Auf die Beschwerde der Baubehörde wurde der erstinstanzliche Beschluss geändert und der Eilantrag abgelehnt. Bei der gebotenen Gesamtabwägung würde das öffentliche Interesse an der gesetzlich angeordneten sofortigen Vollziehung des angegriffenen Bescheides gegenüber dem Aussetzungsinteresse des Antragstellers überwiegen. Dessen Klage habe wahrscheinlich keine Aussicht auf Erfolg, denn den Bauherren dürfte eine Ausnahme nach § 6 Abs. 3 Nr. 2 LBO zu erteilen sein.
Zu den rechtlichen Voraussetzungen für eine solche Ausnahme hat der Verwaltungsgerichtshof ausführlich Stellung bezogen: So liege keine erhebliche Beeinträchtigung von nachbarlichen Belangen vor, wenn die vorhandene Situation in Bezug auf das Nachbargrundstück durch bauordnungsrechtlich relevante Besonderheiten gekennzeichnet ist, die das Interesse des Nachbarn an der Einhaltung des nachbarschützenden Teils der Abstandstiefe deutlich mindern oder als weniger schutzwürdig erscheinen lassen. Allerdings könnten auch durch eine Doppelhausbebauung nachbarliche Interessen erheblich beeinträchtigt werden. Dies wäre etwa der Fall, wenn durch ein grenznahes Vorhaben die Bebaubarkeit des Nachbargrundstücks beeinträchtigt würde (VGH Baden-Württemberg, Beschluss vom 29.4.2009, Az. 3 S5 569/09). Ebenso seien nachbarliche Interessen beeinträchtigt, wenn der quantitative und qualitative Charakter als Doppelhaus im bauplanungsrechtlichen Sinne (§ 22 Abs. 2 BAUNVO) nicht mehr gewahrt sei. Nach diesen Maßgaben würden allerdings im konkreten Fall die nachbarlichen Belange des Antragstellers voraussichtlich nicht erheblich beeinträchtigt werden, da die Balkone als solche die bauordnungsrechtlich gebotenen Abstandsflächen einhielten.

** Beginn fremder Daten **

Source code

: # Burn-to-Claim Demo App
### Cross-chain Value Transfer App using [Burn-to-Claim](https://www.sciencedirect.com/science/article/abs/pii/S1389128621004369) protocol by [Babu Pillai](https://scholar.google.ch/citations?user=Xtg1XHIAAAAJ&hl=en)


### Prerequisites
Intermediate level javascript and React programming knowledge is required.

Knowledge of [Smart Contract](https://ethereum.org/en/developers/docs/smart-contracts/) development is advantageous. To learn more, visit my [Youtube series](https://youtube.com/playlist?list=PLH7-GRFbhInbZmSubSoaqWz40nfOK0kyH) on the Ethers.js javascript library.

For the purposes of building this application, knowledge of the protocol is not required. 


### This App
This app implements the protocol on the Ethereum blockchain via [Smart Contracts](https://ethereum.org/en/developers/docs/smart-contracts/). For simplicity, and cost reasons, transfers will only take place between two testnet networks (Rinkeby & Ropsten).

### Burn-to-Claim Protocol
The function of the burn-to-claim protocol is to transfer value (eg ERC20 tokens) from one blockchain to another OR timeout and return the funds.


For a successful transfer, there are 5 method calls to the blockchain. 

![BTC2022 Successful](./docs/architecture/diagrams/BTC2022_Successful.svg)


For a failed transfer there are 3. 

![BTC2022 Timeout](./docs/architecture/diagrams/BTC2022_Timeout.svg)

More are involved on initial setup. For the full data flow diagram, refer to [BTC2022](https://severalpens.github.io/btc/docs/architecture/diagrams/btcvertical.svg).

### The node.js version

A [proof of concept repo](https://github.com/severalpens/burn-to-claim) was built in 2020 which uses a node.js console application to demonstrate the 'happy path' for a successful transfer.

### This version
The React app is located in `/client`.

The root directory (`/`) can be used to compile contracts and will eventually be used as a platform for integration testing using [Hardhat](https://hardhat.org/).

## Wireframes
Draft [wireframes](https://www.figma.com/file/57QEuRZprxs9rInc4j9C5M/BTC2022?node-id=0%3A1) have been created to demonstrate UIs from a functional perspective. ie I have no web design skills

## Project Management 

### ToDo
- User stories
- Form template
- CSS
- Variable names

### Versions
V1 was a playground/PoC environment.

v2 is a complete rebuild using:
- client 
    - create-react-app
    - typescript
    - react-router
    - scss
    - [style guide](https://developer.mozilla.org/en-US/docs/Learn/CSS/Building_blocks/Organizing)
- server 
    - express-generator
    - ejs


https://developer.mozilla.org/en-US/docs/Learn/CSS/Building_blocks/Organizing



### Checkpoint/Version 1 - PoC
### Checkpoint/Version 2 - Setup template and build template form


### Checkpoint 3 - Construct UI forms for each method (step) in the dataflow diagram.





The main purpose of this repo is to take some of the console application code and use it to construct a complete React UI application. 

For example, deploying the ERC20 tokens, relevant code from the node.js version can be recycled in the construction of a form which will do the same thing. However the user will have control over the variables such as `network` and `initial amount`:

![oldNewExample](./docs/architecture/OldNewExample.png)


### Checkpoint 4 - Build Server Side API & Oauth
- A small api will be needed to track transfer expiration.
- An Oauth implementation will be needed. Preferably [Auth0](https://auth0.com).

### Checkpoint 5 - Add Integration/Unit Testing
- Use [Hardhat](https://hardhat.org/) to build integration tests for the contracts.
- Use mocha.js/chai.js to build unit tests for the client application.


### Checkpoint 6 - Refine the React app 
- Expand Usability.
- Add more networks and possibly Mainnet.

Ferner stellt das Gericht fest, dass dem Bauvorhaben auch keine nachbarschützenden Vorschriften des Bauplanungsrechts entgegenstünden. Eine unzumutbare Beeinträchtigung und somit ein Verstoß gegen das Gebot der Rücksichtnahme sei nicht ersichtlich. Vom Bauvorhaben gehe auch keine erdrückende Wirkung aus. Im Rahmen der Prüfung des Rücksichtnahmegebots sei auch zu berücksichtigen, dass das Bauvorhaben im Wesentlichen mit den bauordnungsrechtlichen Abstandsvorschriften im Einklang stehe. Denn im Regelfall sei davon auszugehen, dass das Rücksichtnahmegebot zumindest aus tatsächlichen Gründen nicht verletzt sei, wenn die bauordnungsrechtlichen Abstandsvorschriften eingehalten würden, dabei handle es sich um eine Regelvermutung.